I receive a funky email at least three times a week stating:

a. We, of the Xio Shung (or some other Chinese sounding name) corporation have decided that we need your legal services to represent us in North America..... or

b. After a careful review of your credentials, we have decided to retain your legal services..... or
c. Please respond immediately if you are not in a position to help us. We have an immediate need for legal representation....

Anyways, these are all cons. Do you know how I know? I will tell you:

First, the email is not addressed to me personally. Its addressed to "Dear Attorney." If the prospective client really took the time to review my credentials, you would think that they would at least know my name.

Second, the email is sent from a source that protects the anonymity of the sender such as Yahoo, AOL or gmail. You would think that a big corporation would have its own email url, right?

Third, they rarely provide a website to check out the legitimacy of the company. Today, if you do not have a website, you might as well be Fred Flintsone.

I just read an article where several law firms got sucked into these scams. I always wondered how they worked until now. Once a law firm agrees to work for these crooks, the crooks will send a retainer agreement to the law firm and a few debtor claims. The law firm sends out the demand letters to the debtors and voila, the law firm will get what appears to be a certified check from one of the debtors. The check is actually bogus, but it looks official enough for the attorney to deposit. When funds are made available, usually on the next banking day, the client then says that it has an immediate need for its portion of these proceeds and asks the attorney to wire transfer them. After the attorney does so, he learns that the checks are bogus and he gets stuck holding the bag.

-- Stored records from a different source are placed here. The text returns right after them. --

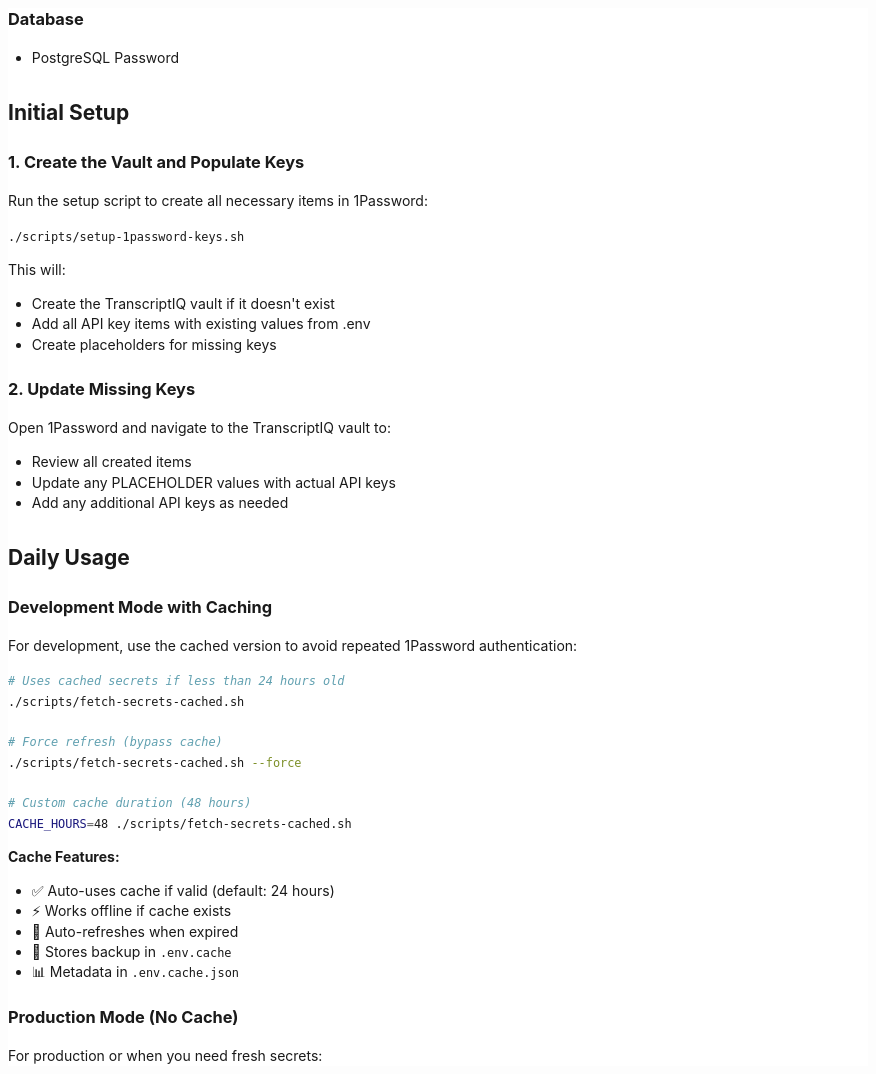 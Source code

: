 ### Database
- PostgreSQL Password

## Initial Setup

### 1. Create the Vault and Populate Keys

Run the setup script to create all necessary items in 1Password:

```bash
./scripts/setup-1password-keys.sh
```

This will:
- Create the TranscriptIQ vault if it doesn't exist
- Add all API key items with existing values from .env
- Create placeholders for missing keys

### 2. Update Missing Keys

Open 1Password and navigate to the TranscriptIQ vault to:
- Review all created items
- Update any PLACEHOLDER values with actual API keys
- Add any additional API keys as needed

## Daily Usage

### Development Mode with Caching

For development, use the cached version to avoid repeated 1Password authentication:

```bash
# Uses cached secrets if less than 24 hours old
./scripts/fetch-secrets-cached.sh

# Force refresh (bypass cache)
./scripts/fetch-secrets-cached.sh --force

# Custom cache duration (48 hours)
CACHE_HOURS=48 ./scripts/fetch-secrets-cached.sh
```

**Cache Features:**
- ✅ Auto-uses cache if valid (default: 24 hours)
- ⚡ Works offline if cache exists
- 🔄 Auto-refreshes when expired
- 💾 Stores backup in `.env.cache`
- 📊 Metadata in `.env.cache.json`

### Production Mode (No Cache)

For production or when you need fresh secrets:
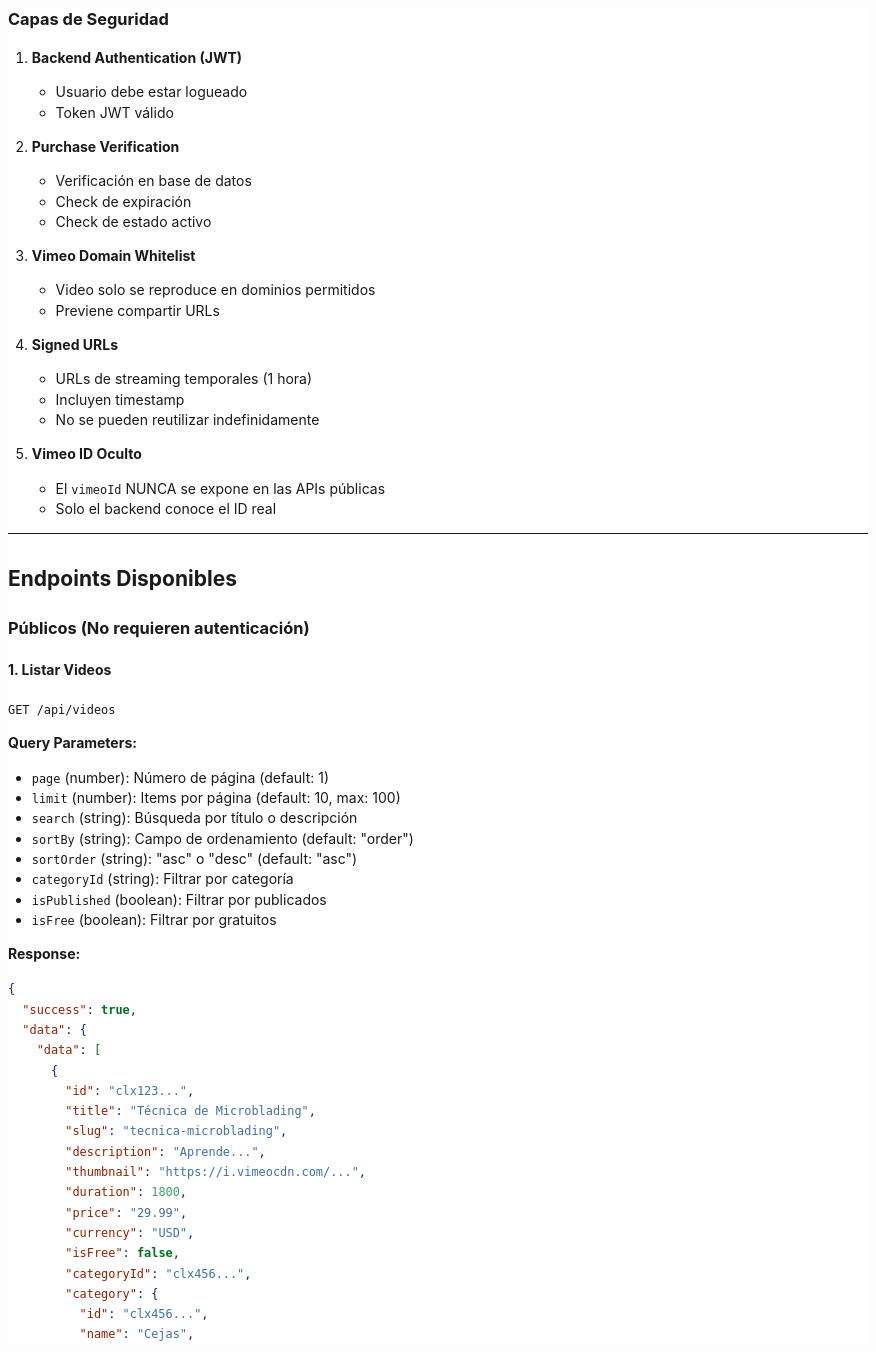 
### Capas de Seguridad

1. **Backend Authentication (JWT)**
   - Usuario debe estar logueado
   - Token JWT válido

2. **Purchase Verification**
   - Verificación en base de datos
   - Check de expiración
   - Check de estado activo

3. **Vimeo Domain Whitelist**
   - Video solo se reproduce en dominios permitidos
   - Previene compartir URLs

4. **Signed URLs**
   - URLs de streaming temporales (1 hora)
   - Incluyen timestamp
   - No se pueden reutilizar indefinidamente

5. **Vimeo ID Oculto**
   - El `vimeoId` NUNCA se expone en las APIs públicas
   - Solo el backend conoce el ID real

---

## Endpoints Disponibles

### Públicos (No requieren autenticación)

#### 1. Listar Videos
```http
GET /api/videos
```

**Query Parameters:**
- `page` (number): Número de página (default: 1)
- `limit` (number): Items por página (default: 10, max: 100)
- `search` (string): Búsqueda por título o descripción
- `sortBy` (string): Campo de ordenamiento (default: "order")
- `sortOrder` (string): "asc" o "desc" (default: "asc")
- `categoryId` (string): Filtrar por categoría
- `isPublished` (boolean): Filtrar por publicados
- `isFree` (boolean): Filtrar por gratuitos

**Response:**
```json
{
  "success": true,
  "data": {
    "data": [
      {
        "id": "clx123...",
        "title": "Técnica de Microblading",
        "slug": "tecnica-microblading",
        "description": "Aprende...",
        "thumbnail": "https://i.vimeocdn.com/...",
        "duration": 1800,
        "price": "29.99",
        "currency": "USD",
        "isFree": false,
        "categoryId": "clx456...",
        "category": {
          "id": "clx456...",
          "name": "Cejas",
```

Moral of the Story - Doing business over the internet can be tricky and scary. There are rewards to be had for the wise attorney and pitfalls for that very same attorney as well. As attorneys, we are a pretty smart lot. However, there are always thieves, crooks and other scan artists that can out think us. To protect ourselves, we need to pause before we accept new engagements. We certainly need to set up procedures and protocols before transferring money or property to anyone with whose identity we have not verified. Be careful.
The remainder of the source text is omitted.